De “azarão” a ameaça real: Maria do Carmo cresce em Manaus e assombra os caciques de 2026

Pré-candidata desponta como nome da direita ao Governo do Amazonas 2026

Compartilhar em:

Ignorada, subestimada e até ridicularizada por parte da elite política amazonense, Maria do Carmo (PL) começa a virar o jogo. Os números mais recentes de bastidores apontam um crescimento consistente do seu nome em Manaus, especialmente entre o público conservador, evangélico e bolsonarista, um eleitorado fiel e hoje decisivo para qualquer projeto de poder no Amazonas.

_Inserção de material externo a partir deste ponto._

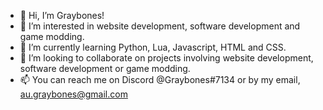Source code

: - 👋 Hi, I’m Graybones!
- 👀 I’m interested in website development, software development and game modding.
- 🌱 I’m currently learning Python, Lua, Javascript, HTML and CSS.
- 💞️ I’m looking to collaborate on projects involving website development, software development or game modding.
- 📫 You can reach me on Discord @Graybones#7134 or by my email, au.graybones@gmail.com

<!---
graybonesau/graybonesau is a ✨ special ✨ repository because its `README.md` (this file) appears on your GitHub profile.
You can click the Preview link to take a look at your changes.
--->
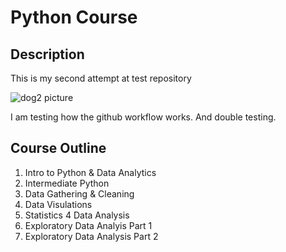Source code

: # Python Course

## Description

This is my second attempt at test repository

![dog2 picture](https://media.giphy.com/media/3o7527pa7qs9kCG78A/giphy.gif)


I am testing how the github workflow works.
And double testing. 

## Course Outline

1. Intro to Python & Data Analytics
2. Intermediate Python
3. Data Gathering & Cleaning
4. Data Visulations
5. Statistics 4 Data Analysis
6. Exploratory Data Analyis Part 1
7. Exploratory Data Analysis Part 2
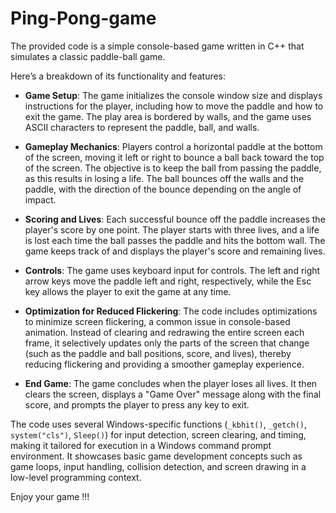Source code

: # Ping-Pong-game
The provided code is a simple console-based game written in C++ that simulates a classic paddle-ball game.

Here’s a breakdown of its functionality and features:

- **Game Setup**: The game initializes the console window size and displays instructions for the player, including how to move the paddle and how to exit the game. The play area is bordered by walls, and the game uses ASCII characters to represent the paddle, ball, and walls.

- **Gameplay Mechanics**: Players control a horizontal paddle at the bottom of the screen, moving it left or right to bounce a ball back toward the top of the screen. The objective is to keep the ball from passing the paddle, as this results in losing a life. The ball bounces off the walls and the paddle, with the direction of the bounce depending on the angle of impact.

- **Scoring and Lives**: Each successful bounce off the paddle increases the player's score by one point. The player starts with three lives, and a life is lost each time the ball passes the paddle and hits the bottom wall. The game keeps track of and displays the player's score and remaining lives.

- **Controls**: The game uses keyboard input for controls. The left and right arrow keys move the paddle left and right, respectively, while the Esc key allows the player to exit the game at any time.

- **Optimization for Reduced Flickering**: The code includes optimizations to minimize screen flickering, a common issue in console-based animation. Instead of clearing and redrawing the entire screen each frame, it selectively updates only the parts of the screen that change (such as the paddle and ball positions, score, and lives), thereby reducing flickering and providing a smoother gameplay experience.

- **End Game**: The game concludes when the player loses all lives. It then clears the screen, displays a "Game Over" message along with the final score, and prompts the player to press any key to exit.

The code uses several Windows-specific functions (`_kbhit()`, `_getch()`, `system("cls")`, `Sleep()`) for input detection, screen clearing, and timing, making it tailored for execution in a Windows command prompt environment. It showcases basic game development concepts such as game loops, input handling, collision detection, and screen drawing in a low-level programming context.

 Enjoy your game !!!
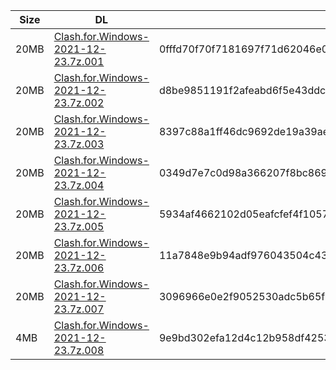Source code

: |    Size   |     DL  | sha512sum |
|  ---  |  ---  |  ---  |
| 20MB | [Clash.for.Windows-2021-12-23.7z.001](https://cdn.jsdelivr.net/gh/appleians/cfw_m1@main/Clash.for.Windows-2021-12-23.7z.001) | 0fffd70f70f7181697f71d62046e0d060f3f6de81703607ffc7bd80b64f08dc8aa394f08d8d10a80a8379c050e023a854bb8542bf4b161c7afbb11bb4912ef98 |
| 20MB | [Clash.for.Windows-2021-12-23.7z.002](https://cdn.jsdelivr.net/gh/appleians/cfw_m1@main/Clash.for.Windows-2021-12-23.7z.002) | d8be9851191f2afeabd6f5e43ddcd52e9d777be847dd6b134bb4649352a9fe8808f5e97780789f187d48fdaa8865d19392c2114722d866c8fd08e49cc5679e8e |
| 20MB | [Clash.for.Windows-2021-12-23.7z.003](https://cdn.jsdelivr.net/gh/appleians/cfw_m1@main/Clash.for.Windows-2021-12-23.7z.003) | 8397c88a1ff46dc9692de19a39aec3cfa0d0025cd95e812d2cf68f560d6388c74d980b6c1dc0ed1e8ec1dcada5b0becfc071f509c43020f7496d8a2f63de825d |
| 20MB | [Clash.for.Windows-2021-12-23.7z.004](https://cdn.jsdelivr.net/gh/appleians/cfw_m1@main/Clash.for.Windows-2021-12-23.7z.004) | 0349d7e7c0d98a366207f8bc869f98ff87c5ba76744b58d71ec50d4979f04b6c73e92b9bd583431f16f74dcdafca60516934867fa6b58a61da149b8d41a810a2 |
| 20MB | [Clash.for.Windows-2021-12-23.7z.005](https://cdn.jsdelivr.net/gh/appleians/cfw_m1@main/Clash.for.Windows-2021-12-23.7z.005) | 5934af4662102d05eafcfef4f10578c4958e69a936bf5ec3faaa3d5b04c5ddaad1a27011edc225aa0b80e3f243158ad2b5a71392c961a2d24fe4087fed9c0d7c |
| 20MB | [Clash.for.Windows-2021-12-23.7z.006](https://cdn.jsdelivr.net/gh/appleians/cfw_m1@main/Clash.for.Windows-2021-12-23.7z.006) | 11a7848e9b94adf976043504c43f33103d644d81fee9aad6b2765d557bf316a8a2ad5ec4e1094c2cf3d4c42e91b1884e374fd64c90d05739101a1c8a1749668d |
| 20MB | [Clash.for.Windows-2021-12-23.7z.007](https://cdn.jsdelivr.net/gh/appleians/cfw_m1@main/Clash.for.Windows-2021-12-23.7z.007) | 3096966e0e2f9052530adc5b65f80b97db40369d5770638aad398ce928f2b549012aedc5185f7a63f9b7eb46e47e3d7dc330f91e2d786fa39b26ec9b60571c25 |
| 4MB | [Clash.for.Windows-2021-12-23.7z.008](https://cdn.jsdelivr.net/gh/appleians/cfw_m1@main/Clash.for.Windows-2021-12-23.7z.008) | 9e9bd302efa12d4c12b958df4253a9a545fd68b34c1cb1fb887b3d2ee80c191ee7850acdd141bcf6888b81bbd184e46e1e632f9f3cf975935a83b7c9412cbc79 |
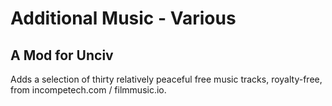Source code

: # Additional Music - Various
## A Mod for Unciv

Adds a selection of thirty relatively peaceful free music tracks, royalty-free, from incompetech.com / filmmusic.io.
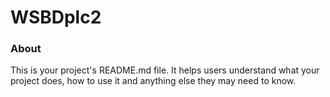 WSBDplc2
========

### About

This is your project's README.md file. It helps users understand what your
project does, how to use it and anything else they may need to know.
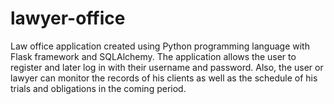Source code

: # lawyer-office

Law office application created using Python programming language with Flask framework and SQLAlchemy. 
The application allows the user to register and later log in with their username and password. 
Also, the user or lawyer can monitor the records of his clients as well as the schedule of his trials and obligations in the coming period.
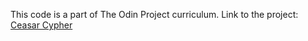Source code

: This code is a part of The Odin Project curriculum.
Link to the project: [Ceasar Cypher](https://www.theodinproject.com/lessons/ruby-caesar-cipher)
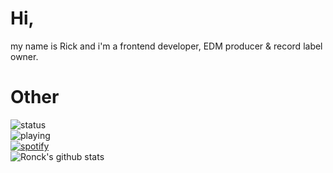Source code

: 

# Hi,
my name is Rick and i'm a frontend developer, EDM producer & record label owner.

# Other
![status](https://api.statusbadges.me/badge/status/432568500905705473?simple=true)<br/>
![playing](https://api.statusbadges.me/badge/playing/432568500905705473)<br/>
[![spotify](https://api.statusbadges.me/badge/spotify/432568500905705473)](https://api.statusbadges.me/openspotify/432568500905705473)<br/>
![Ronck's github stats](https://github-readme-stats.vercel.app/api?username=Ronckk&show_icons=true&theme=github_dark )<br/>
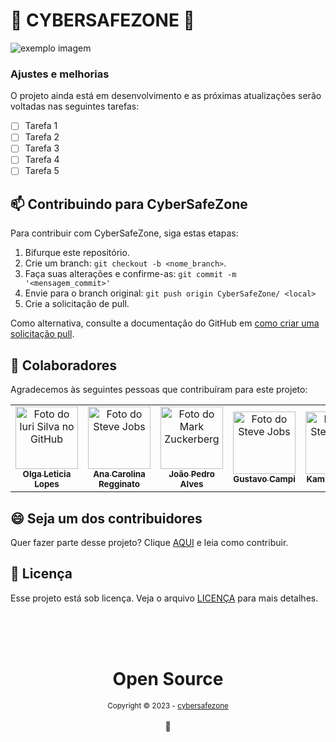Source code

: # 🔏 CYBERSAFEZONE 💾


<img src="https://media.discordapp.net/attachments/1098139264258158602/1122099268006719538/Group_2.png?width=1092&height=670" alt="exemplo imagem">

### Ajustes e melhorias

O projeto ainda está em desenvolvimento e as próximas atualizações serão voltadas nas seguintes tarefas:

- [ ] Tarefa 1
- [ ] Tarefa 2
- [ ] Tarefa 3
- [ ] Tarefa 4
- [ ] Tarefa 5

## 📫 Contribuindo para CyberSafeZone
Para contribuir com CyberSafeZone, siga estas etapas:

1. Bifurque este repositório.
2. Crie um branch: `git checkout -b <nome_branch>`.
3. Faça suas alterações e confirme-as: `git commit -m '<mensagem_commit>'`
4. Envie para o branch original: `git push origin CyberSafeZone/ <local>`
5. Crie a solicitação de pull.

Como alternativa, consulte a documentação do GitHub em [como criar uma solicitação pull](https://help.github.com/en/github/collaborating-with-issues-and-pull-requests/creating-a-pull-request).

## 🤝 Colaboradores

Agradecemos às seguintes pessoas que contribuíram para este projeto:

<table>
  <tr>
    <td align="center">
      <a href="#">
        <img src="https://avatars.githubusercontent.com/u/110142708?s=400&u=71a4f8db0ef4037c2635f6d72955ce7d6ed50bef&v=4" width="100px;" alt="Foto do Iuri Silva no GitHub"/><br>
        <sub>
          <b>Olga Leticia Lopes</b>
        </sub>
      </a>
    </td>
     <td align="center">
      <a href="#">
        <img src="https://avatars.githubusercontent.com/u/89092519?v=4" width="100px;" alt="Foto do Steve Jobs"/><br>
        <sub>
          <b>Ana Carolina Regginato</b>
        </sub>
      </a>
    </td>
    <td align="center">
      <a href="#">
        <img src="https://avatars.githubusercontent.com/u/82236608?v=4" width="100px;" alt="Foto do Mark Zuckerberg"/><br>
        <sub>
          <b>João Pedro Alves</b>
        </sub>
      </a>
    </td>
    <td align="center">
      <a href="#">
        <img src="https://avatars.githubusercontent.com/u/89092519?v=4" width="100px;" alt="Foto do Steve Jobs"/><br>
        <sub>
          <b>Gustavo Campi</b>
        </sub>
      </a>
    </td>
     <td align="center">
      <a href="#">
        <img src="https://avatars.githubusercontent.com/u/89092519?v=4" width="100px;" alt="Foto do Steve Jobs"/><br>
        <sub>
          <b>Kamily Simeão</b>
        </sub>
      </a>
    </td>
  </tr>
</table>


## 😄 Seja um dos contribuidores<br>

Quer fazer parte desse projeto? Clique [AQUI](CONTRIBUTING.md) e leia como contribuir.

## 📝 Licença

Esse projeto está sob licença. Veja o arquivo [LICENÇA](LICENSE.md) para mais detalhes.


<div align="center">
  <br/>
  <br/>
  <br/>
    <div>
      <h1>Open Source</h1>
      <sub>Copyright © 2023 - <a href="https://github.com/iuricode">cybersafezone</sub></a>
    </div>
    <br/>
    💖
</div>
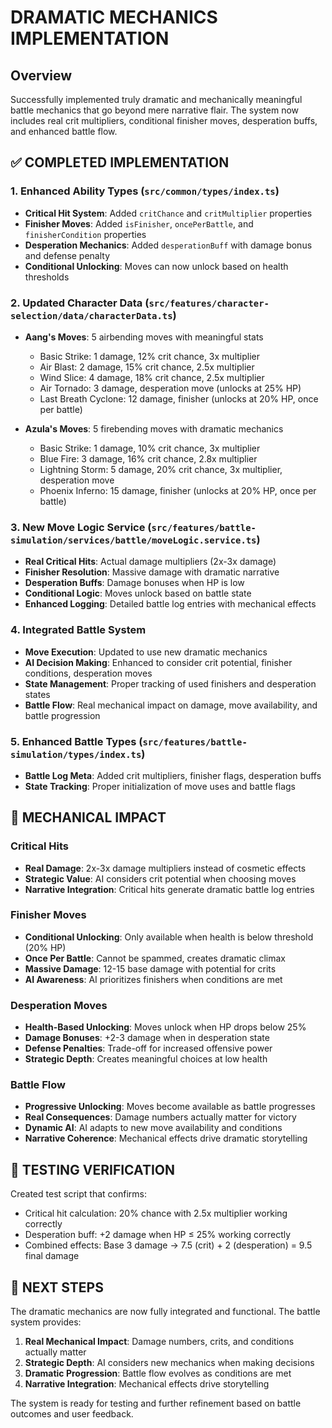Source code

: # DRAMATIC MECHANICS IMPLEMENTATION

## Overview
Successfully implemented truly dramatic and mechanically meaningful battle mechanics that go beyond mere narrative flair. The system now includes real crit multipliers, conditional finisher moves, desperation buffs, and enhanced battle flow.

## ✅ COMPLETED IMPLEMENTATION

### 1. Enhanced Ability Types (`src/common/types/index.ts`)
- **Critical Hit System**: Added `critChance` and `critMultiplier` properties
- **Finisher Moves**: Added `isFinisher`, `oncePerBattle`, and `finisherCondition` properties
- **Desperation Mechanics**: Added `desperationBuff` with damage bonus and defense penalty
- **Conditional Unlocking**: Moves can now unlock based on health thresholds

### 2. Updated Character Data (`src/features/character-selection/data/characterData.ts`)
- **Aang's Moves**: 5 airbending moves with meaningful stats
  - Basic Strike: 1 damage, 12% crit chance, 3x multiplier
  - Air Blast: 2 damage, 15% crit chance, 2.5x multiplier
  - Wind Slice: 4 damage, 18% crit chance, 2.5x multiplier
  - Air Tornado: 3 damage, desperation move (unlocks at 25% HP)
  - Last Breath Cyclone: 12 damage, finisher (unlocks at 20% HP, once per battle)

- **Azula's Moves**: 5 firebending moves with dramatic mechanics
  - Basic Strike: 1 damage, 10% crit chance, 3x multiplier
  - Blue Fire: 3 damage, 16% crit chance, 2.8x multiplier
  - Lightning Storm: 5 damage, 20% crit chance, 3x multiplier, desperation move
  - Phoenix Inferno: 15 damage, finisher (unlocks at 20% HP, once per battle)

### 3. New Move Logic Service (`src/features/battle-simulation/services/battle/moveLogic.service.ts`)
- **Real Critical Hits**: Actual damage multipliers (2x-3x damage)
- **Finisher Resolution**: Massive damage with dramatic narrative
- **Desperation Buffs**: Damage bonuses when HP is low
- **Conditional Logic**: Moves unlock based on battle state
- **Enhanced Logging**: Detailed battle log entries with mechanical effects

### 4. Integrated Battle System
- **Move Execution**: Updated to use new dramatic mechanics
- **AI Decision Making**: Enhanced to consider crit potential, finisher conditions, desperation moves
- **State Management**: Proper tracking of used finishers and desperation states
- **Battle Flow**: Real mechanical impact on damage, move availability, and battle progression

### 5. Enhanced Battle Types (`src/features/battle-simulation/types/index.ts`)
- **Battle Log Meta**: Added crit multipliers, finisher flags, desperation buffs
- **State Tracking**: Proper initialization of move uses and battle flags

## 🎯 MECHANICAL IMPACT

### Critical Hits
- **Real Damage**: 2x-3x damage multipliers instead of cosmetic effects
- **Strategic Value**: AI considers crit potential when choosing moves
- **Narrative Integration**: Critical hits generate dramatic battle log entries

### Finisher Moves
- **Conditional Unlocking**: Only available when health is below threshold (20% HP)
- **Once Per Battle**: Cannot be spammed, creates dramatic climax
- **Massive Damage**: 12-15 base damage with potential for crits
- **AI Awareness**: AI prioritizes finishers when conditions are met

### Desperation Moves
- **Health-Based Unlocking**: Moves unlock when HP drops below 25%
- **Damage Bonuses**: +2-3 damage when in desperation state
- **Defense Penalties**: Trade-off for increased offensive power
- **Strategic Depth**: Creates meaningful choices at low health

### Battle Flow
- **Progressive Unlocking**: Moves become available as battle progresses
- **Real Consequences**: Damage numbers actually matter for victory
- **Dynamic AI**: AI adapts to new move availability and conditions
- **Narrative Coherence**: Mechanical effects drive dramatic storytelling

## 🧪 TESTING VERIFICATION

Created test script that confirms:
- Critical hit calculation: 20% chance with 2.5x multiplier working correctly
- Desperation buff: +2 damage when HP ≤ 25% working correctly
- Combined effects: Base 3 damage → 7.5 (crit) + 2 (desperation) = 9.5 final damage

## 🚀 NEXT STEPS

The dramatic mechanics are now fully integrated and functional. The battle system provides:
1. **Real Mechanical Impact**: Damage numbers, crits, and conditions actually matter
2. **Strategic Depth**: AI considers new mechanics when making decisions
3. **Dramatic Progression**: Battle flow evolves as conditions are met
4. **Narrative Integration**: Mechanical effects drive storytelling

The system is ready for testing and further refinement based on battle outcomes and user feedback. 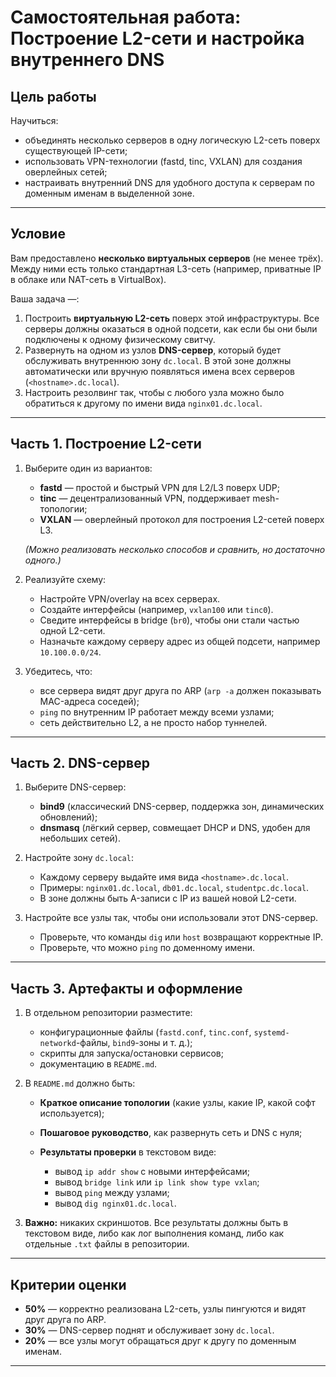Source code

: # Самостоятельная работа: Построение L2-сети и настройка внутреннего DNS

## Цель работы

Научиться:

* объединять несколько серверов в одну логическую L2-сеть поверх существующей IP-сети;
* использовать VPN-технологии (fastd, tinc, VXLAN) для создания оверлейных сетей;
* настраивать внутренний DNS для удобного доступа к серверам по доменным именам в выделенной зоне.

---

## Условие

Вам предоставлено **несколько виртуальных серверов** (не менее трёх). Между ними есть только стандартная L3-сеть (например, приватные IP в облаке или NAT-сеть в VirtualBox).

Ваша задача —:

1. Построить **виртуальную L2-сеть** поверх этой инфраструктуры.
   Все серверы должны оказаться в одной подсети, как если бы они были подключены к одному физическому свитчу.
2. Развернуть на одном из узлов **DNS-сервер**, который будет обслуживать внутреннюю зону `dc.local`.
   В этой зоне должны автоматически или вручную появляться имена всех серверов (`<hostname>.dc.local`).
3. Настроить резолвинг так, чтобы с любого узла можно было обратиться к другому по имени вида `nginx01.dc.local`.

---

## Часть 1. Построение L2-сети

1. Выберите один из вариантов:

   * **fastd** — простой и быстрый VPN для L2/L3 поверх UDP;
   * **tinc** — децентрализованный VPN, поддерживает mesh-топологии;
   * **VXLAN** — оверлейный протокол для построения L2-сетей поверх L3.

   *(Можно реализовать несколько способов и сравнить, но достаточно одного.)*

2. Реализуйте схему:

   * Настройте VPN/overlay на всех серверах.
   * Создайте интерфейсы (например, `vxlan100` или `tinc0`).
   * Сведите интерфейсы в bridge (`br0`), чтобы они стали частью одной L2-сети.
   * Назначьте каждому серверу адрес из общей подсети, например `10.100.0.0/24`.

3. Убедитесь, что:

   * все сервера видят друг друга по ARP (`arp -a` должен показывать MAC-адреса соседей);
   * `ping` по внутренним IP работает между всеми узлами;
   * сеть действительно L2, а не просто набор туннелей.

---

## Часть 2. DNS-сервер

1. Выберите DNS-сервер:

   * **bind9** (классический DNS-сервер, поддержка зон, динамических обновлений);
   * **dnsmasq** (лёгкий сервер, совмещает DHCP и DNS, удобен для небольших сетей).

2. Настройте зону `dc.local`:

   * Каждому серверу выдайте имя вида `<hostname>.dc.local`.
   * Примеры: `nginx01.dc.local`, `db01.dc.local`, `studentpc.dc.local`.
   * В зоне должны быть A-записи с IP из вашей новой L2-сети.

3. Настройте все узлы так, чтобы они использовали этот DNS-сервер.

   * Проверьте, что команды `dig` или `host` возвращают корректные IP.
   * Проверьте, что можно `ping` по доменному имени.

---

## Часть 3. Артефакты и оформление

1. В отдельном репозитории разместите:

   * конфигурационные файлы (`fastd.conf`, `tinc.conf`, `systemd-networkd`-файлы, `bind9`-зоны и т. д.);
   * скрипты для запуска/остановки сервисов;
   * документацию в `README.md`.

2. В `README.md` должно быть:

   * **Краткое описание топологии** (какие узлы, какие IP, какой софт используется);
   * **Пошаговое руководство**, как развернуть сеть и DNS с нуля;
   * **Результаты проверки** в текстовом виде:

     * вывод `ip addr show` с новыми интерфейсами;
     * вывод `bridge link` или `ip link show type vxlan`;
     * вывод `ping` между узлами;
     * вывод `dig nginx01.dc.local`.

3. **Важно:** никаких скриншотов. Все результаты должны быть в текстовом виде, либо как лог выполнения команд, либо как отдельные `.txt` файлы в репозитории.

---

## Критерии оценки

* **50%** — корректно реализована L2-сеть, узлы пингуются и видят друг друга по ARP.
* **30%** — DNS-сервер поднят и обслуживает зону `dc.local`.
* **20%** — все узлы могут обращаться друг к другу по доменным именам.

---

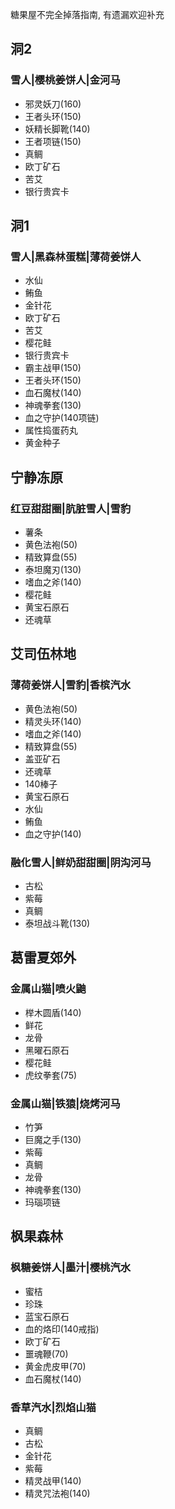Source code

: 糖果屋不完全掉落指南, 有遗漏欢迎补充

## 洞2

### 雪人|樱桃姜饼人|金河马

- 邪灵妖刀(160)
- 王者头环(150)
- 妖精长脚靴(140)
- 王者项链(150)
- 真鲷
- 欧丁矿石
- 苦艾
- 银行贵宾卡


## 洞1

### 雪人|黑森林蛋糕|薄荷姜饼人

- 水仙
- 鲔鱼
- 金针花
- 欧丁矿石
- 苦艾
- 樱花鲑
- 银行贵宾卡
- 霸主战甲(150)
- 王者头环(150)
- 血石魔杖(140)
- 神魂拳套(130)
- 血之守护(140项链)
- 属性捣蛋药丸
- 黄金种子

## 宁静冻原

### 红豆甜甜圈|肮脏雪人|雪豹

- 薯条
- 黄色法袍(50)
- 精致算盘(55)
- 泰坦魔刃(130)
- 嗜血之斧(140)
- 樱花鲑
- 黄宝石原石
- 还魂草

## 艾司伍林地

### 薄荷姜饼人|雪豹|香槟汽水

- 黄色法袍(50)
- 精灵头环(140)
- 嗜血之斧(140)
- 精致算盘(55)
- 盖亚矿石
- 还魂草
- 140棒子
- 黄宝石原石
- 水仙
- 鲔鱼
- 血之守护(140)

### 融化雪人|鲜奶甜甜圈|阴沟河马

- 古松
- 紫莓
- 真鲷
- 泰坦战斗靴(130)


## 葛雷夏郊外

### 金属山猫|喷火鼬

- 榉木圆盾(140)
- 鲜花
- 龙骨
- 黑曜石原石
- 樱花鲑
- 虎纹拳套(75)

### 金属山猫|铁猿|烧烤河马

- 竹笋
- 巨魔之手(130)
- 紫莓
- 真鲷
- 龙骨
- 神魂拳套(130)
- 玛瑙项链

## 枫果森林

### 枫糖姜饼人|墨汁|樱桃汽水

- 蜜桔
- 珍珠
- 蓝宝石原石
- 血的烙印(140戒指)
- 欧丁矿石
- 噩魂鞭(70)
- 黄金虎皮甲(70)
- 血石魔杖(140)

### 香草汽水|烈焰山猫

- 真鲷
- 古松
- 金针花
- 紫莓
- 精灵战甲(140)
- 精灵咒法袍(140)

Mesmo sem mandato e longe das estruturas tradicionais, Maria vem se consolidando como a principal voz feminina da direita amazonense. Sua imagem de empresaria bem sucedida, combativa e leal aos valores bolsonaristas tem conquistado espaço onde os caciques políticos perderam o fio da confiança popular.

Em conversas reservadas, aliados de Omar Aziz e David Almeida admitem preocupação. Ambos perceberam que o voto conservador, majoritário na capital, não se identifica mais com os discursos de conveniência. A ascensão de Maria do Carmo é, portanto, um fenômeno espontâneo, alimentado pela rejeição ao sistema e pela sede de autenticidade do eleitor direitista.

No interior, é fato, o nome ainda enfrenta resistência. Falta estrutura partidária e presença política contínua. Mas o PL regional observa o movimento com atenção: Manaus concentra mais da metade do eleitorado do estado, e o desempenho de Maria na capital pode ser suficiente para transformá-la na grande surpresa de 2026.

O que parecia um projeto improvável começa a incomodar quem sempre controlou o tabuleiro. Maria, desacreditada por muitos, agora ameaça quebrar o ciclo dos mesmos sobrenomes e das mesmas alianças que dominam o poder há décadas.

Se a direita amazonense decidir se unir em torno de um nome com identidade ideológica e apelo popular e atrair nomes como Coronel Menezes para o seu lado, Maria do Carmo pode deixar de ser “azarão” para virar protagonista.